▶ _Your assignment_
Only the lines below starting at the one containing "#### BGP Neighbor Interfaces" and ending at the one containing "65102 | - |" belong in the answer, each copied exactly.

▶ _The input_
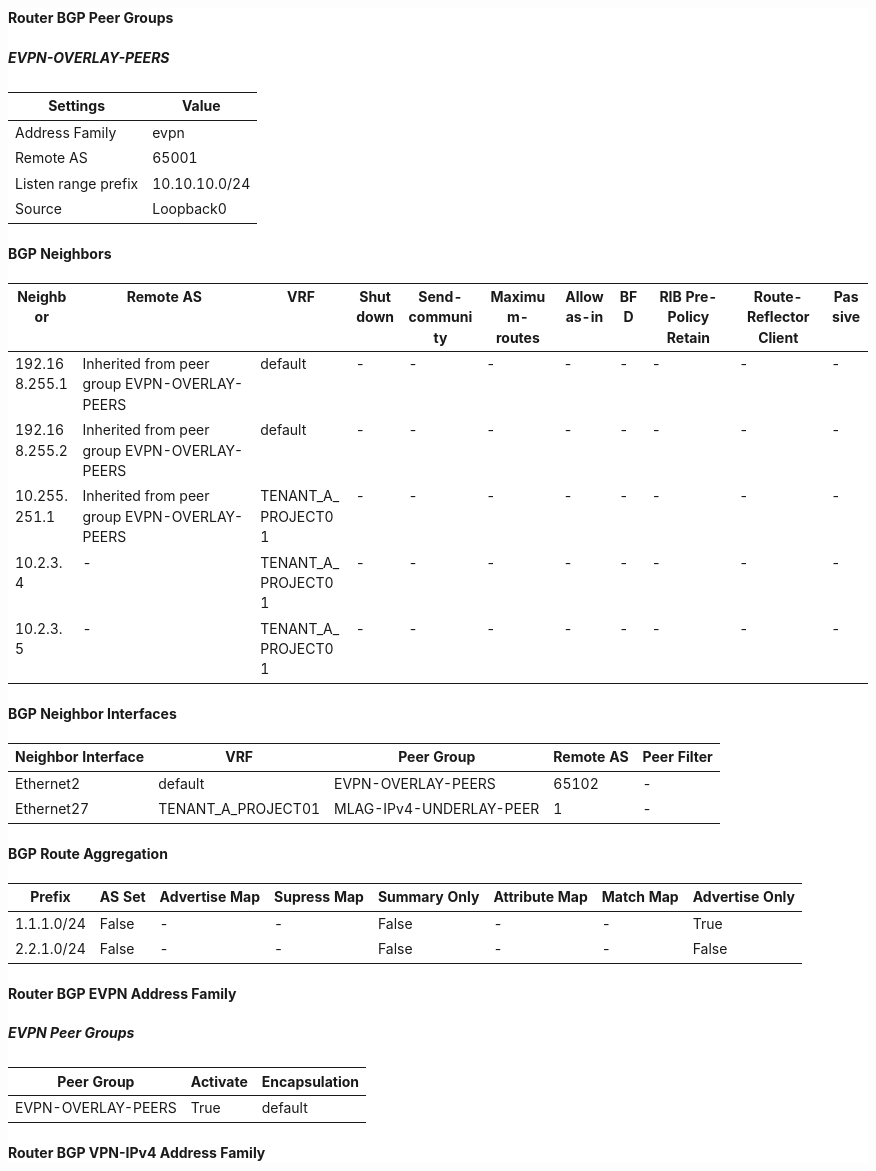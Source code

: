 #### Router BGP Peer Groups

##### EVPN-OVERLAY-PEERS

| Settings | Value |
| -------- | ----- |
| Address Family | evpn |
| Remote AS | 65001 |
| Listen range prefix | 10.10.10.0/24 |
| Source | Loopback0 |

#### BGP Neighbors

| Neighbor | Remote AS | VRF | Shutdown | Send-community | Maximum-routes | Allowas-in | BFD | RIB Pre-Policy Retain | Route-Reflector Client | Passive |
| -------- | --------- | --- | -------- | -------------- | -------------- | ---------- | --- | --------------------- | ---------------------- | ------- |
| 192.168.255.1 | Inherited from peer group EVPN-OVERLAY-PEERS | default | - | - | - | - | - | - | - | - |
| 192.168.255.2 | Inherited from peer group EVPN-OVERLAY-PEERS | default | - | - | - | - | - | - | - | - |
| 10.255.251.1 | Inherited from peer group EVPN-OVERLAY-PEERS | TENANT_A_PROJECT01 | - | - | - | - | - | - | - | - |
| 10.2.3.4 | - | TENANT_A_PROJECT01 | - | - | - | - | - | - | - | - |
| 10.2.3.5 | - | TENANT_A_PROJECT01 | - | - | - | - | - | - | - | - |

#### BGP Neighbor Interfaces

| Neighbor Interface | VRF | Peer Group | Remote AS | Peer Filter |
| ------------------ | --- | ---------- | --------- | ----------- |
| Ethernet2 | default | EVPN-OVERLAY-PEERS | 65102 | - |
| Ethernet27 | TENANT_A_PROJECT01 | MLAG-IPv4-UNDERLAY-PEER | 1 | - |

#### BGP Route Aggregation

| Prefix | AS Set | Advertise Map | Supress Map | Summary Only | Attribute Map | Match Map | Advertise Only |
| ------ | ------ | ------------- | ----------- | ------------ | ------------- | --------- | -------------- |
| 1.1.1.0/24 | False | - | - | False | - | - | True |
| 2.2.1.0/24 | False | - | - | False | - | - | False |

#### Router BGP EVPN Address Family

##### EVPN Peer Groups

| Peer Group | Activate | Encapsulation |
| ---------- | -------- | ------------- |
| EVPN-OVERLAY-PEERS | True | default |

#### Router BGP VPN-IPv4 Address Family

▶ _Result of this exercise_
#### BGP Neighbor Interfaces

| Neighbor Interface | VRF | Peer Group | Remote AS | Peer Filter |
| ------------------ | --- | ---------- | --------- | ----------- |
| Ethernet2 | default | EVPN-OVERLAY-PEERS | 65102 | - |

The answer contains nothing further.